YOUR INSTRUCTIONS:
The following data has a line with "If you just" and a line with "should work with". Write out exactly those lines and all the lines between them.

AVAILABLE DATA:
# # # # #

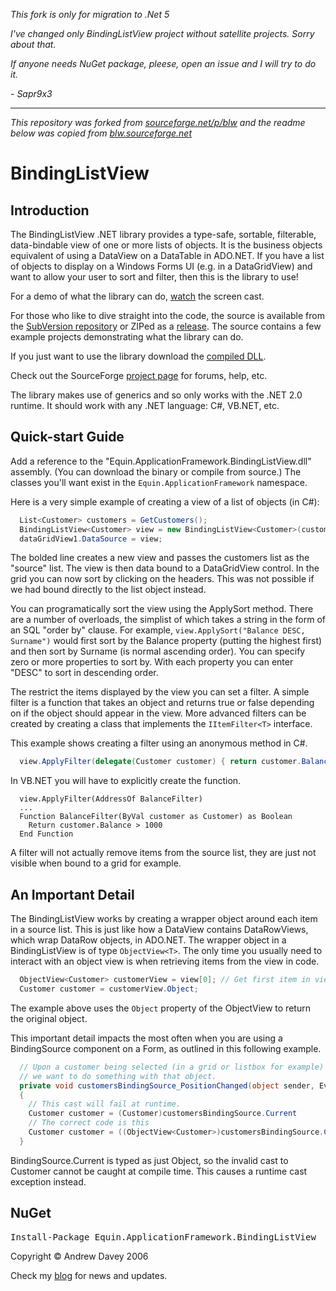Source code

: *This fork is only for migration to .Net 5*

*I've changed only BindingListView project without satellite projects. Sorry about that.*

*If anyone needs NuGet package, pleese, open an issue and I will try to do it.*

*- Sapr9x3*


----

*This repository was forked from [sourceforge.net/p/blw](http://sourceforge.net/p/blw/) and the readme below was copied from [blw.sourceforge.net](http://blw.sourceforge.net/)*

# BindingListView

## Introduction

The BindingListView .NET library provides a type-safe, sortable, filterable,
  data-bindable view of one or more lists of objects. It is the business objects
  equivalent of using a DataView on a DataTable in ADO.NET. If you have a list of objects
  to display on a Windows Forms UI (e.g. in a DataGridView) and want to allow your user
  to sort and filter, then this is the library to use!

For a demo of what the library can do, [watch](demo.html) the screen
  cast.

For those who like to dive straight into the code, the source is available from the
  [SubVersion repository](https://svn.sourceforge.net/svnroot/blw/trunk/) or
  ZIPed as a [release](http://sourceforge.net/project/showfiles.php?group_id=172734&package_id=197723).
  The source contains a few example projects demonstrating what the library can do.

  If you just want to use the library download the [compiled
  DLL](http://sourceforge.net/project/showfiles.php?group_id=172734&package_id=197723).

  Check out the SourceForge [project page](http://www.sf.net/projects/blw) for
  forums, help, etc.

The library makes use of generics and so only works with the .NET 2.0 runtime. It
  should work with any .NET language: C#, VB.NET, etc.

## Quick-start Guide

Add a reference to the "Equin.ApplicationFramework.BindingListView.dll" assembly.
  (You can download the binary or compile from source.) The classes you'll want exist in
  the `Equin.ApplicationFramework` namespace.

Here is a very simple example of creating a view of a list of objects (in C#):

```csharp
  List<Customer> customers = GetCustomers();
  BindingListView<Customer> view = new BindingListView<Customer>(customers);
  dataGridView1.DataSource = view;
```

The bolded line creates a new view and passes the customers list as the "source"
  list. The view is then data bound to a DataGridView control. In the grid you can now
  sort by clicking on the headers. This was not possible if we had bound directly to the
  list object instead.

You can programatically sort the view using the ApplySort method. There are a number
  of overloads, the simplist of which takes a string in the form of an SQL "order by"
  clause. For example, `view.ApplySort("Balance DESC, Surname")` would first
  sort by the Balance property (putting the highest first) and then sort by Surname (is
  normal ascending order). You can specify zero or more properties to sort by. With each
  property you can enter "DESC" to sort in descending order.

The restrict the items displayed by the view you can set a filter. A simple filter
  is a function that takes an object and returns true or false depending on if the object
  should appear in the view. More advanced filters can be created by creating a class
  that implements the `IItemFilter<T>` interface.

  This example shows creating a filter using an anonymous method in C#.

```csharp
  view.ApplyFilter(delegate(Customer customer) { return customer.Balance > 1000; });
```

In VB.NET you will have to explicitly create the function.

```vbnet
  view.ApplyFilter(AddressOf BalanceFilter)
  ...
  Function BalanceFilter(ByVal customer as Customer) as Boolean
    Return customer.Balance > 1000
  End Function
```

A filter will not actually remove items from the source list, they are just not
  visible when bound to a grid for example.

## An Important Detail

The BindingListView works by creating a wrapper object around each item in a source
  list. This is just like how a DataView contains DataRowViews, which wrap DataRow
  objects, in ADO.NET. The wrapper object in a BindingListView is of type
  `ObjectView<T>`. The only time you usually need to interact with an
  object view is when retrieving items from the view in code.

```csharp
  ObjectView<Customer> customerView = view[0]; // Get first item in view
  Customer customer = customerView.Object;
```

The example above uses the `Object` property of the ObjectView to return the original object.

This important detail impacts the most often when you are using a BindingSource component on a Form, as outlined in this following example.

```csharp
  // Upon a customer being selected (in a grid or listbox for example)
  // we want to do something with that object.
  private void customersBindingSource_PositionChanged(object sender, EventArgs e)
  {
    // This cast will fail at runtime.
    Customer customer = (Customer)customersBindingSource.Current
    // The correct code is this
    Customer customer = ((ObjectView<Customer>)customersBindingSource.Current).Object
  }
```

BindingSource.Current is typed as just Object, so the invalid cast to Customer cannot be caught at compile time. This causes a runtime cast exception instead.

## NuGet

<pre>Install-Package Equin.ApplicationFramework.BindingListView</pre>

Copyright &copy; Andrew Davey 2006

Check my [blog](http://blogs.warwick.ac.uk/andrewdavey) for news and updates.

# # # # #

SOLUTION TO THIS PROBLEM:
  If you just want to use the library download the [compiled
  DLL](http://sourceforge.net/project/showfiles.php?group_id=172734&package_id=197723).

  Check out the SourceForge [project page](http://www.sf.net/projects/blw) for
  forums, help, etc.

The library makes use of generics and so only works with the .NET 2.0 runtime. It
  should work with any .NET language: C#, VB.NET, etc.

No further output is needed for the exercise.